## TASK OBJECTIVE
Search the records for the string "testing" and copy every line in which it appears.
INPUT MATERIAL Start Marker
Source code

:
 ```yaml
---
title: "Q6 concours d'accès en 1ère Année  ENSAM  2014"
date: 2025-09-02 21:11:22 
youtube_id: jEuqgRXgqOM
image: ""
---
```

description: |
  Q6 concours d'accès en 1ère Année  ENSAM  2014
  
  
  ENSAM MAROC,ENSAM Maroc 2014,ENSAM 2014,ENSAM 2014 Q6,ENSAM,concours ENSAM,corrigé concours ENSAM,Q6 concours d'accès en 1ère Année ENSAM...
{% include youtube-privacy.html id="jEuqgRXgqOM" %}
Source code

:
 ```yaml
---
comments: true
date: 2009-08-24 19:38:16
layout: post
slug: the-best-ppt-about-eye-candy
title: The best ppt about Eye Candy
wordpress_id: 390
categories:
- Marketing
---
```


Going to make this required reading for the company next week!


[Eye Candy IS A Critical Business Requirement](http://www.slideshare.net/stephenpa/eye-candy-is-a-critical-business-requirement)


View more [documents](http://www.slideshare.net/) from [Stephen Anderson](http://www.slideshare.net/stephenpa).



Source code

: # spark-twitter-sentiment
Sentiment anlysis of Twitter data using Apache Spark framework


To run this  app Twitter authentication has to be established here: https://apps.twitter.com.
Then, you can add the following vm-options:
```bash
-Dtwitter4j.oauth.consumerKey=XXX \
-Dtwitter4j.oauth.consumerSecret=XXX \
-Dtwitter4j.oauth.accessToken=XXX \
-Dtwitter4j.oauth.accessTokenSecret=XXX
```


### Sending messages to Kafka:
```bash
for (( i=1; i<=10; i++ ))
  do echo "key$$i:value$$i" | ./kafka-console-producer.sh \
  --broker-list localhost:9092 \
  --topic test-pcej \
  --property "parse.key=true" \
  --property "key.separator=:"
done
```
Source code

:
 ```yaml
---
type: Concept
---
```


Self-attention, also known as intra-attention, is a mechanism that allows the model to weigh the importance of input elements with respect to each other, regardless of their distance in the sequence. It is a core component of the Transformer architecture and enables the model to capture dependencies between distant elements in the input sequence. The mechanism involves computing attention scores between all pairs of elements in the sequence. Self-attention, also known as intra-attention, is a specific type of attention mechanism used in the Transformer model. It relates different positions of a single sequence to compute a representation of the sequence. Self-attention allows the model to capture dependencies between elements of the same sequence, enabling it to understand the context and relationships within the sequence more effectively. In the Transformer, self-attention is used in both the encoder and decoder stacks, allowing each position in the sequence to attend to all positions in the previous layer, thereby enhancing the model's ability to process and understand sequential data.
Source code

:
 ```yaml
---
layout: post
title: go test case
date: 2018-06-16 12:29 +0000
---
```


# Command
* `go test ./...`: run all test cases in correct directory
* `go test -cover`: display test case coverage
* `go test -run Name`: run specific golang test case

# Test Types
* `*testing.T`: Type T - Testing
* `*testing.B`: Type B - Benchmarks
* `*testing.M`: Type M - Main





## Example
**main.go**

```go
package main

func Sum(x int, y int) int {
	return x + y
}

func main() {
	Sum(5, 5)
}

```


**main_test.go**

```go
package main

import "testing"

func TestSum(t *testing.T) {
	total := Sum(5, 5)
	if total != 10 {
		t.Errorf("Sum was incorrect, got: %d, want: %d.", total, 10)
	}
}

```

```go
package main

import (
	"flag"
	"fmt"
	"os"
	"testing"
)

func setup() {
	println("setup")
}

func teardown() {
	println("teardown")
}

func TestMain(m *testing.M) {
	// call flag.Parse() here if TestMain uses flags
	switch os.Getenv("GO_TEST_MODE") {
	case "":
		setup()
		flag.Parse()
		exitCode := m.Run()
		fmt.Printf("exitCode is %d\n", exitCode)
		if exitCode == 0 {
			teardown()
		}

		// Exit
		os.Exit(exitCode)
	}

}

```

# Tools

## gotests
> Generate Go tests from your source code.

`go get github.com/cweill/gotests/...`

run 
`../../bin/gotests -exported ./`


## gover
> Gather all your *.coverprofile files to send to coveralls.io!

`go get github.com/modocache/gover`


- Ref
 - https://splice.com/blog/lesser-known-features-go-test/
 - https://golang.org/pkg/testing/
INPUT MATERIAL End Marker
## RESULT BELOW
* `*testing.T`: Type T - Testing
* `*testing.B`: Type B - Benchmarks
* `*testing.M`: Type M - Main
import "testing"
func TestSum(t *testing.T) {
	"testing"
func TestMain(m *testing.M) {
 - https://golang.org/pkg/testing/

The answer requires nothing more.